== RECORDS FOR THIS EXERCISE ==
──────────
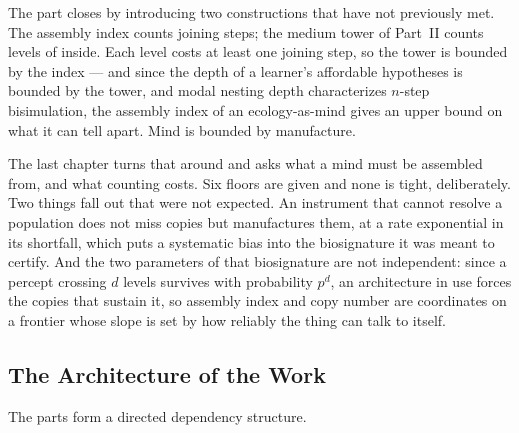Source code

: \documentclass[12pt,openright,twoside]{book}
\theoremstyle{remark}
\theoremstyle{plain}
\theoremstyle{remark}
\theoremstyle{plain}
\theoremstyle{plain}
\begin{document}
The part closes by introducing two constructions that have not previously
met.
The assembly index counts joining steps; the medium tower of Part~II
counts levels of inside.
Each level costs at least one joining step, so the tower is bounded by
the index --- and since the depth of a learner's affordable hypotheses is
bounded by the tower, and modal nesting depth characterizes $n$-step
bisimulation, the assembly index of an ecology-as-mind gives an upper
bound on what it can tell apart.
Mind is bounded by manufacture.

The last chapter turns that around and asks what a mind must be
assembled from, and what counting costs.
Six floors are given and none is tight, deliberately.
Two things fall out that were not expected.
An instrument that cannot resolve a population does not miss copies but
manufactures them, at a rate exponential in its shortfall, which puts a
systematic bias into the biosignature it was meant to certify.
And the two parameters of that biosignature are not independent: since a
percept crossing $d$ levels survives with probability $p^{d}$, an
architecture in use forces the copies that sustain it, so assembly index
and copy number are coordinates on a frontier whose slope is set by how
reliably the thing can talk to itself.

\bigskip

\subsection*{The Architecture of the Work}

The parts form a directed dependency structure.
\end{document}
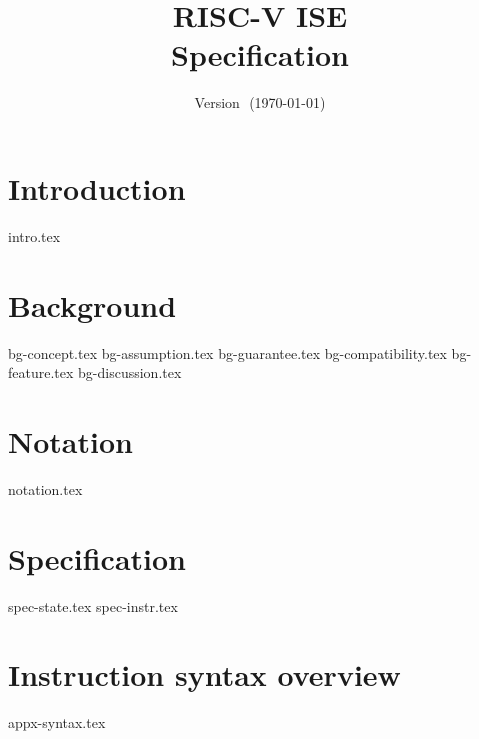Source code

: \documentclass{article}
\title{RISC-V \XCID ISE \\ Specification}
\author{}
\date{Version $$ (\today)}
\begin{document}
\maketitle \tableofcontents


\section{Introduction}
\label{sec:intro}

{intro.tex}

\section{Background}
\label{sec:bg}

{bg-concept.tex}
{bg-assumption.tex}
{bg-guarantee.tex}
{bg-compatibility.tex}
{bg-feature.tex}
{bg-discussion.tex}

\section{Notation}
\label{sec:notation}

{notation.tex}

\section{Specification}
\label{sec:spec}

{spec-state.tex}
{spec-instr.tex}


\newpage
\printbibliography


\appendix

\newpage
\section{Instruction syntax   overview}
\label{appx:syntax}

{appx-syntax.tex}
\end{document}
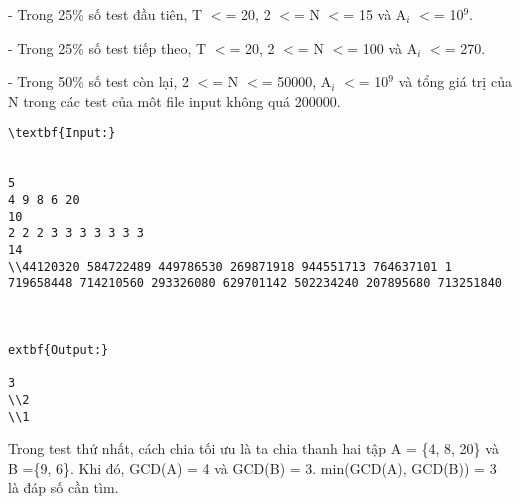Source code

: - Trong 25\% số test đầu tiên, T $<$= 20, 2 $<$= N $<$= 15 và A$_i$ $<$= 10$^9$.

- Trong 25\% số test tiếp theo, T $<$= 20, 2 $<$= N $<$= 100 và A$_i$ $<$= 270.

- Trong 50\% số test còn lại, 2 $<$= N $<$= 50000, A$_i$ $<$= 10$^9$ và tổng giá trị của N trong các test của môt file input không quá 200000.
\begin{verbatim}
\textbf{Input:}


5 
4 9 8 6 20 
10 
2 2 2 3 3 3 3 3 3 3 
14 
\\44120320 584722489 449786530 269871918 944551713 764637101 1 719658448 714210560 293326080 629701142 502234240 207895680 713251840



extbf{Output:}

3
\\2
\\1 \end{verbatim}
Trong test thứ nhất, cách chia tối ưu là ta chia thanh hai tập A = \{4, 8, 20\} và B =\{9, 6\}. Khi đó, GCD(A) = 4 và GCD(B) = 3. min(GCD(A), GCD(B)) = 3 là đáp số cần tìm.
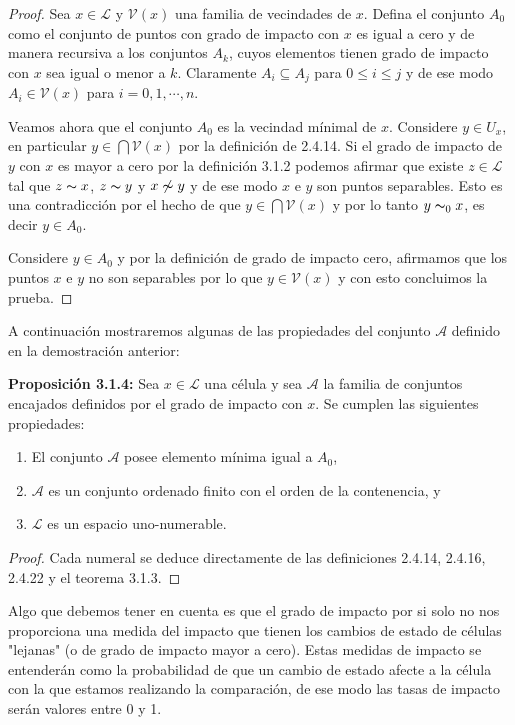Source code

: \begin{proof}
Sea $x\in\mathcal{L}$ y $\mathcal{V}(x)$ una familia de vecindades de $x$. Defina el conjunto $A_0$ como el conjunto de puntos con grado de impacto con $x$ es igual a cero y de manera recursiva a los conjuntos $A_k$, cuyos elementos tienen grado de impacto con $x$ sea igual o menor a $k$. Claramente $A_i\subseteq A_j$ para $0\leq i\leq j$ y de ese modo $A_i\in\mathcal{V}(x)$ para $i=0,1,\cdots,n$.

Veamos ahora que el conjunto $A_0$ es la vecindad mínimal de $x$. Considere $y\in U_x$, en particular $y\in\bigcap\mathcal{V}(x)$ por la definición de 2.4.14. Si el grado de impacto de $y$ con $x$ es mayor a cero por la definición 3.1.2 podemos afirmar que existe $z\in\mathcal{L}$ tal que $z\thicksim x$, $z\thicksim y$ y $x\not\thicksim y$ y de ese modo $x$ e $y$ son puntos separables. Esto es una contradicción por el hecho de que $y\in \bigcap \mathcal{V}(x)$ y por lo tanto $y\thicksim_0 x$, es decir $y\in A_0$.

Considere $y\in A_0$ y por la definición de grado de impacto cero, afirmamos que los puntos $x$ e $y$ no son separables por lo que $y\in\mathcal{V}(x)$ y con esto concluimos la prueba.
\end{proof}

A continuación mostraremos algunas de las propiedades del conjunto $\mathcal{A}$ definido en la demostración anterior:

\textbf{Proposición 3.1.4:} Sea $x\in\mathcal{L}$ una célula y sea $\mathcal{A}$ la familia de conjuntos encajados definidos por el grado de impacto con $x$. Se cumplen las siguientes propiedades:

\begin{enumerate}
    \item El conjunto $\mathcal{A}$ posee elemento mínima igual a $A_0$,
    \item $\mathcal{A}$ es un conjunto ordenado finito con el orden de la contenencia, y
    \item $\mathcal{L}$ es un espacio uno-numerable.
\end{enumerate}

\begin{proof}
Cada numeral se deduce directamente de las definiciones 2.4.14, 2.4.16, 2.4.22 y el teorema 3.1.3.
\end{proof}

Algo que debemos tener en cuenta es que el grado de impacto por si solo no nos proporciona una medida del impacto que tienen los cambios de estado de células "lejanas" (o de grado de impacto mayor a cero). Estas medidas de impacto se entenderán como la probabilidad de que un cambio de estado afecte a la célula con la que estamos realizando la comparación, de ese modo las tasas de impacto serán valores entre 0 y 1.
──────────
== WORK REQUIRED ==
Where the line containing "Considere $y\in A_0$" appears, start copying, and go on exactly through the last line of the data.

== SOLUTION TO THE EXERCISE ==
Considere $y\in A_0$ y por la definición de grado de impacto cero, afirmamos que los puntos $x$ e $y$ no son separables por lo que $y\in\mathcal{V}(x)$ y con esto concluimos la prueba.
\end{proof}

A continuación mostraremos algunas de las propiedades del conjunto $\mathcal{A}$ definido en la demostración anterior:

\textbf{Proposición 3.1.4:} Sea $x\in\mathcal{L}$ una célula y sea $\mathcal{A}$ la familia de conjuntos encajados definidos por el grado de impacto con $x$. Se cumplen las siguientes propiedades:

\begin{enumerate}
    \item El conjunto $\mathcal{A}$ posee elemento mínima igual a $A_0$,
    \item $\mathcal{A}$ es un conjunto ordenado finito con el orden de la contenencia, y
    \item $\mathcal{L}$ es un espacio uno-numerable.
\end{enumerate}

\begin{proof}
Cada numeral se deduce directamente de las definiciones 2.4.14, 2.4.16, 2.4.22 y el teorema 3.1.3.
\end{proof}

Algo que debemos tener en cuenta es que el grado de impacto por si solo no nos proporciona una medida del impacto que tienen los cambios de estado de células "lejanas" (o de grado de impacto mayor a cero). Estas medidas de impacto se entenderán como la probabilidad de que un cambio de estado afecte a la célula con la que estamos realizando la comparación, de ese modo las tasas de impacto serán valores entre 0 y 1.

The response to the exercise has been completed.